TASK GOAL -
Pick out every line of the entries below where "Angular" occurs, and copy those lines.

====== DATA EXCERPTS ======

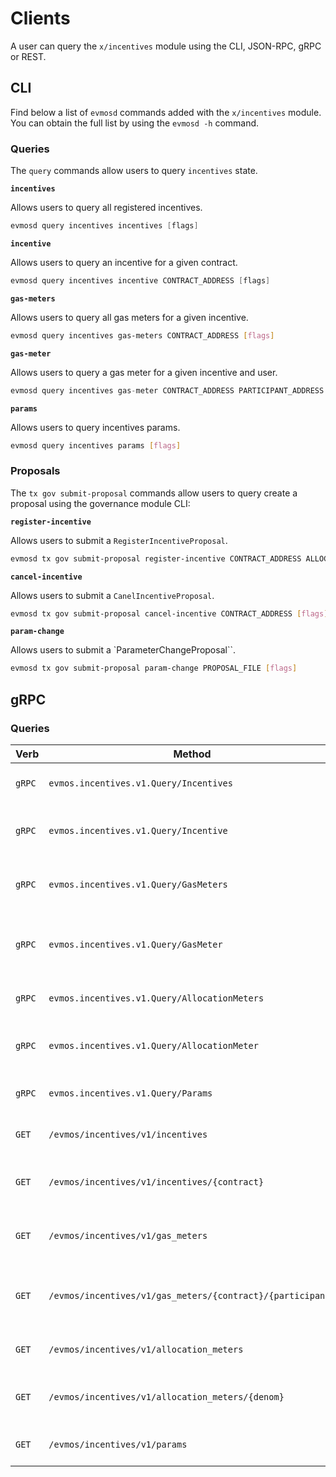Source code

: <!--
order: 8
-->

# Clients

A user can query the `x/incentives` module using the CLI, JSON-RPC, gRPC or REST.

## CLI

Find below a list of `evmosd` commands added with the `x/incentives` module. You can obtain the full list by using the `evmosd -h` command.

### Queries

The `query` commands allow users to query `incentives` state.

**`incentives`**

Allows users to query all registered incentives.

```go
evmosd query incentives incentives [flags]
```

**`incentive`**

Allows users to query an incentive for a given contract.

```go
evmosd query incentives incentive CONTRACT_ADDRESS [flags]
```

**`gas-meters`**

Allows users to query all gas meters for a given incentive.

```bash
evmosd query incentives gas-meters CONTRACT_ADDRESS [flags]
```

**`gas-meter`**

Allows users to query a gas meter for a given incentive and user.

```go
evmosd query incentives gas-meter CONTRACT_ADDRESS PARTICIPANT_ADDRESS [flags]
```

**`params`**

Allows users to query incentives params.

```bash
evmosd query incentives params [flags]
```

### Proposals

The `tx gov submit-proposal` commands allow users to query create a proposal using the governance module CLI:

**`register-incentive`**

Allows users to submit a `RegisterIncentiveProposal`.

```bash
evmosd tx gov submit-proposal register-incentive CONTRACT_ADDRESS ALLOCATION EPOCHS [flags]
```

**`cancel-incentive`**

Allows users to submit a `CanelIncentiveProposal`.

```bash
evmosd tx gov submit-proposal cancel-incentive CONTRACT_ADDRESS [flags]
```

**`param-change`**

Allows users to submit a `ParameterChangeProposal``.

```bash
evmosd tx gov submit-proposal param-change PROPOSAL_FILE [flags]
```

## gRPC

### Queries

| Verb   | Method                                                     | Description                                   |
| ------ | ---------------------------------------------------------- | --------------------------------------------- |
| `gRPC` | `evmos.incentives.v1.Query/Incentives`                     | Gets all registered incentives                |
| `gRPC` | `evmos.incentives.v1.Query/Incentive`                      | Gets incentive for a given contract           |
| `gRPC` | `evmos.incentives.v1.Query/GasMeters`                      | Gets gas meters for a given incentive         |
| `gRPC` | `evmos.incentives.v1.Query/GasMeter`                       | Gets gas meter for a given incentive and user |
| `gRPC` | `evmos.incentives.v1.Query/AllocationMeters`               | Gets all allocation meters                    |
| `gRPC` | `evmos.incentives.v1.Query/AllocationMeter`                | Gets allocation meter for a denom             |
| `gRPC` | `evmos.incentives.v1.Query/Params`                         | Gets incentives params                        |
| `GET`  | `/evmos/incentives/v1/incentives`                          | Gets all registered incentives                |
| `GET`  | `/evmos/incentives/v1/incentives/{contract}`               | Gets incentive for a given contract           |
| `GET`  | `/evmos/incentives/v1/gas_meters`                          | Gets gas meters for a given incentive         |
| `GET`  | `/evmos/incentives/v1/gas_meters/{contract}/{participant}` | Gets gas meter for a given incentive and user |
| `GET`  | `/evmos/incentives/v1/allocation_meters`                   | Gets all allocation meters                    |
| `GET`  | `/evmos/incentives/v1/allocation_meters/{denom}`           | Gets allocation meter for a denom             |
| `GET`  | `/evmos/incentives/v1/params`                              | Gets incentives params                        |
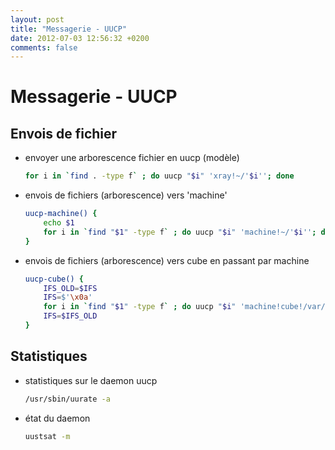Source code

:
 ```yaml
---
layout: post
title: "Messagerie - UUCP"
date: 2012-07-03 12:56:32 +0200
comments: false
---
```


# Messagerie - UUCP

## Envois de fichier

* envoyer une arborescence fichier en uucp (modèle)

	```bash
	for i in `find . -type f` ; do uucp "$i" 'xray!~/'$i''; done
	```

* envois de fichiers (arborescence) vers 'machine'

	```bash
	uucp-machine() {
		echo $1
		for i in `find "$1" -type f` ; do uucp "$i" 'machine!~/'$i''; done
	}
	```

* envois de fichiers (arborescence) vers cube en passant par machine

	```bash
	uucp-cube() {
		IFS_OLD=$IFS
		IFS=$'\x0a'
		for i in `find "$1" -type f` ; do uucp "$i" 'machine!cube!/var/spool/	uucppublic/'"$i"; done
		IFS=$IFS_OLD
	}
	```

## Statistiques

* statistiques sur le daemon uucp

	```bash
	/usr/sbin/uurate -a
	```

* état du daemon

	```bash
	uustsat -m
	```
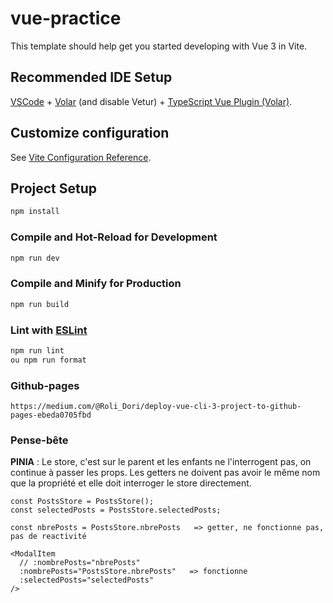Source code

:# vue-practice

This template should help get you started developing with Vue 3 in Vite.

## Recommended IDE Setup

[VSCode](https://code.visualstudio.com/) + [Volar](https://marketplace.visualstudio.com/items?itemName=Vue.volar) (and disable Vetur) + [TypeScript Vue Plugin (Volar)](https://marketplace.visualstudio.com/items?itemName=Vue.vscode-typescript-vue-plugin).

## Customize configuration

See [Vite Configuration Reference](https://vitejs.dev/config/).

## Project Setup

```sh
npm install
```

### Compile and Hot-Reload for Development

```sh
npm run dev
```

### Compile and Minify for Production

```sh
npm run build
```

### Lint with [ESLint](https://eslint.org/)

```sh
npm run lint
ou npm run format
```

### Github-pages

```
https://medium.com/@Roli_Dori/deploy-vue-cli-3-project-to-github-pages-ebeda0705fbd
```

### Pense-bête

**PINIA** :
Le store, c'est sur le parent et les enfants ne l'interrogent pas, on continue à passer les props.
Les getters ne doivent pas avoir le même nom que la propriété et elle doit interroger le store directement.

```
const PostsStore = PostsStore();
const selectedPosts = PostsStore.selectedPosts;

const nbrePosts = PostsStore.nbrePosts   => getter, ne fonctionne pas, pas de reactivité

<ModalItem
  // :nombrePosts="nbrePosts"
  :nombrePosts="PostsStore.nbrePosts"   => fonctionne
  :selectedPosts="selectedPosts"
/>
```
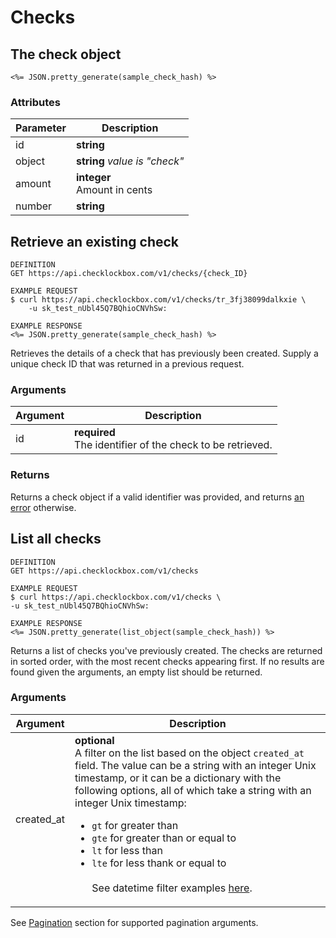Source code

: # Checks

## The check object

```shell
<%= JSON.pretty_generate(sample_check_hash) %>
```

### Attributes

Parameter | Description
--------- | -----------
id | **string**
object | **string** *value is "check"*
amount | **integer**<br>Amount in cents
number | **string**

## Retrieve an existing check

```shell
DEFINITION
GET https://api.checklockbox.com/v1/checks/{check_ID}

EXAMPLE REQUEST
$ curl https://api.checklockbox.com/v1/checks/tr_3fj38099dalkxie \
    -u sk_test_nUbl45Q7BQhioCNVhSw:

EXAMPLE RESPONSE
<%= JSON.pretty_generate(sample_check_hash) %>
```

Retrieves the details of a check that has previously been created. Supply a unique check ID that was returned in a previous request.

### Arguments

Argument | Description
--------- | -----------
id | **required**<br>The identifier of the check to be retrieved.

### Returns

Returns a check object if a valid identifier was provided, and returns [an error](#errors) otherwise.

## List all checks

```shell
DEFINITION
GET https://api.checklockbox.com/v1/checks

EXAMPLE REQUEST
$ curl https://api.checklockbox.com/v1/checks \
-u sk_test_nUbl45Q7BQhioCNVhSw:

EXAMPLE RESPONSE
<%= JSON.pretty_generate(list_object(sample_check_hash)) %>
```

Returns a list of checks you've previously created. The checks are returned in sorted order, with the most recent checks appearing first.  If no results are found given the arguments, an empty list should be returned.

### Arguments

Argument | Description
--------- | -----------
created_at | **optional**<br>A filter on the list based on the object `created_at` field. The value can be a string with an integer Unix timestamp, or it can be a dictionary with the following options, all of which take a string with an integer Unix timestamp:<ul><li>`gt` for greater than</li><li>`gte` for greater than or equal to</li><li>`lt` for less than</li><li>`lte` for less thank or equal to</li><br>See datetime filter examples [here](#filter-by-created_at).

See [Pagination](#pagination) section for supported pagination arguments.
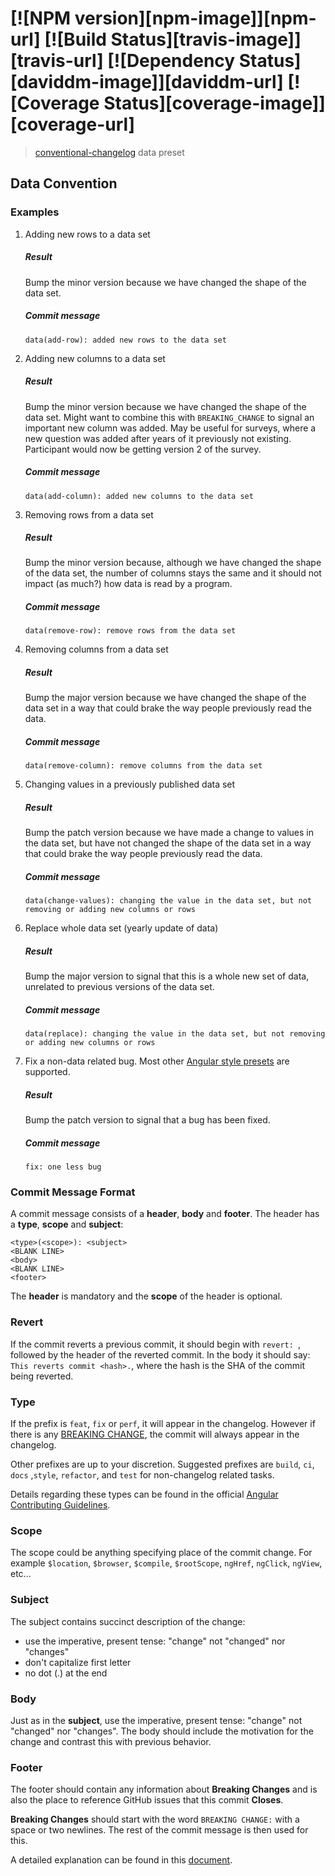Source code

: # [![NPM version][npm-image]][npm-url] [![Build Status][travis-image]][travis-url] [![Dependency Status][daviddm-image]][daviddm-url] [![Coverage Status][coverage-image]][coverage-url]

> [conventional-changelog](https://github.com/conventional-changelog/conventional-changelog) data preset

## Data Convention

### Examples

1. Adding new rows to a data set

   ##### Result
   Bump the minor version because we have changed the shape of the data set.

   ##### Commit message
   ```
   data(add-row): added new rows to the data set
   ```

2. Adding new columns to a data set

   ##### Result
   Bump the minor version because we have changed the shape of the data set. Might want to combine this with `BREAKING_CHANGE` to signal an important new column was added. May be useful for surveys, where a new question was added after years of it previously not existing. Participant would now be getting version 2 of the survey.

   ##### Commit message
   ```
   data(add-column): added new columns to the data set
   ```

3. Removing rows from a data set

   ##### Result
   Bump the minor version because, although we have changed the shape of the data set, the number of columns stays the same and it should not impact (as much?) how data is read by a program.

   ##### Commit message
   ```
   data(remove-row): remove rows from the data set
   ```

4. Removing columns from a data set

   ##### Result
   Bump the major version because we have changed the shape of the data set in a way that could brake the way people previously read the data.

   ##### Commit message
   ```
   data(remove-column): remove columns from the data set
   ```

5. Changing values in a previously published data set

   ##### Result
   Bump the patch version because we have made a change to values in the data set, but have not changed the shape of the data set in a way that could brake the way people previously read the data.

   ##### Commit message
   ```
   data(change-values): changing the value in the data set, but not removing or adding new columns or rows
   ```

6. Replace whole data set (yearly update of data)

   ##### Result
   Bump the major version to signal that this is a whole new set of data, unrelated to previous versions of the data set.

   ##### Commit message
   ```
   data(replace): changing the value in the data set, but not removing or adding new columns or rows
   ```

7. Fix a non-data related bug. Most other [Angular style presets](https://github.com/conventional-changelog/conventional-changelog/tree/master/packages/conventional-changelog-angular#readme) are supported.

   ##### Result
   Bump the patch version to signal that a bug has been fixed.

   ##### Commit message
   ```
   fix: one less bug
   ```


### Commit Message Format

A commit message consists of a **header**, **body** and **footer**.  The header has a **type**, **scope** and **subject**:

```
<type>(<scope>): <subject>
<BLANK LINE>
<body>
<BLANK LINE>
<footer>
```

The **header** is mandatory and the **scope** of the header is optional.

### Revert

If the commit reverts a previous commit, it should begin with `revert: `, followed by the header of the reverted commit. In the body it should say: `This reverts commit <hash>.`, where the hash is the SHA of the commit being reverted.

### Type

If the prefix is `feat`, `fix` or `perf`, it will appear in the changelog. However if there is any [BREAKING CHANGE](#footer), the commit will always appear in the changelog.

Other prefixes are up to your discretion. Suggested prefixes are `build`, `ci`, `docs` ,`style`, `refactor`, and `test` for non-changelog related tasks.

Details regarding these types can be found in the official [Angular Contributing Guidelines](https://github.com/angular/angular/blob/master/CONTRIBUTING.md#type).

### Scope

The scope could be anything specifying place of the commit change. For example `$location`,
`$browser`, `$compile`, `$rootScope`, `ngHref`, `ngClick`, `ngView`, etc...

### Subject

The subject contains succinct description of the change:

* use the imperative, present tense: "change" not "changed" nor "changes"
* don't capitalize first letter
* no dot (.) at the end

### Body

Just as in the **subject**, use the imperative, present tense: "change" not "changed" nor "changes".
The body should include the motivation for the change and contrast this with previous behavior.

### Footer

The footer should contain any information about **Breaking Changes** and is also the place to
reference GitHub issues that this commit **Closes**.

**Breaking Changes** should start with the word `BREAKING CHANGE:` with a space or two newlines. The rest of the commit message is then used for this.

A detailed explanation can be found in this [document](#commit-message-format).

======

SOLUTION TO THIS TASK -
7. Fix a non-data related bug. Most other [Angular style presets](https://github.com/conventional-changelog/conventional-changelog/tree/master/packages/conventional-changelog-angular#readme) are supported.
Details regarding these types can be found in the official [Angular Contributing Guidelines](https://github.com/angular/angular/blob/master/CONTRIBUTING.md#type).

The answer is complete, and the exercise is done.